Portuguese reds are still a bit of an anomaly, at least in this market (the Midwest). Yet while the majority of them are robust, delicious blends of grapes like Tinto Roriz, Touriga Nacional and Touriga Franca, as is the Prazo de Roriz 2004, many of them are expensive, and therefore, not easily viable to sell. However, unlike many Portuguese reds, the Prazo de Roriz 2004 is very affordable.
What strikes me funny, in relation to the 89 project is that this wine, with a novella for tasting notes present, is the score Parker gave it: 89 points. The first sentence of the review sets the tone for the critique: “The 2004 Prazo de Roriz provides tons of value for the money, and is one of the fine deals in this report.” So what holds it back from a 90?

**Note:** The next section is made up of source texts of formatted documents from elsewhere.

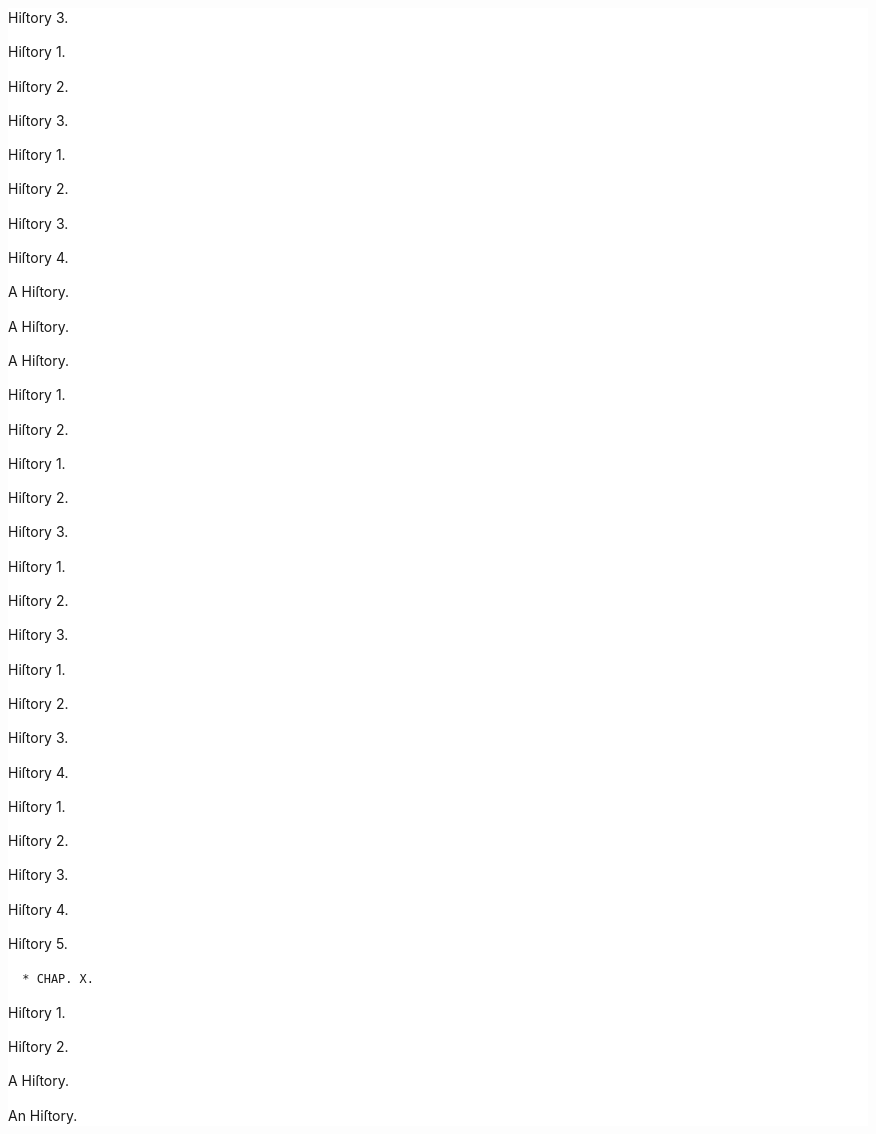 Hiſtory 3.

Hiſtory 1.

Hiſtory 2.

Hiſtory 3.

Hiſtory 1.

Hiſtory 2.

Hiſtory 3.

Hiſtory 4.

A Hiſtory.

A Hiſtory.

A Hiſtory.

Hiſtory 1.

Hiſtory 2.

Hiſtory 1.

Hiſtory 2.

Hiſtory 3.

Hiſtory 1.

Hiſtory 2.

Hiſtory 3.

Hiſtory 1.

Hiſtory 2.

Hiſtory 3.

Hiſtory 4.

Hiſtory 1.

Hiſtory 2.

Hiſtory 3.

Hiſtory 4.

Hiſtory 5.

      * CHAP. X.

Hiſtory 1.

Hiſtory 2.

A Hiſtory.

An Hiſtory.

Because as my favorite reviewer, Dr. Jay Miller, who handles the Portugal beat for Parker, declares at almost the very end of the review: “The only criticism here is that this is a wine to drink young, and it has little upside in the cellar, which usually constrains my scoring.”
Amazing. How many consumers buy a wine based upon cellar potential? When most wine is meant to drink within the first year it was made? And this is a 2004, when many Spanish counterparts are on 2006. I am confused.
Personally, I find this wine to be an incredible drink for under $15. It has resounding fresh red fruit flavors, with delicious spice undertones, and a vibrancy throughout that I find missing in a lot of red wines. I would argue that many would confuse this with a California Zinfandel, but that there is a really much more going on than brambly jamminess equated with many Zins. This wine is very balanced, and extremely well-made.
The round-up of scores for this beauty are Wine Spectator, 90 points (they obviously felt it worthy of that 1 extra point), Stephen Tanzer, 88 points, Wine Enthusiast, 89 points, and Wine & Spirits, 86 points. And within all those reviews, not one thing derogatory mentioned about the wine. Take away the points, and all are fairly glowing criticisms.
So the only thing bad about this wine is it’s a “drink now” wine. Hmm. As a wine consumer, I would find that hard to perceive as a bad thing when I am probably taking it home to drink tonight. But that's just me.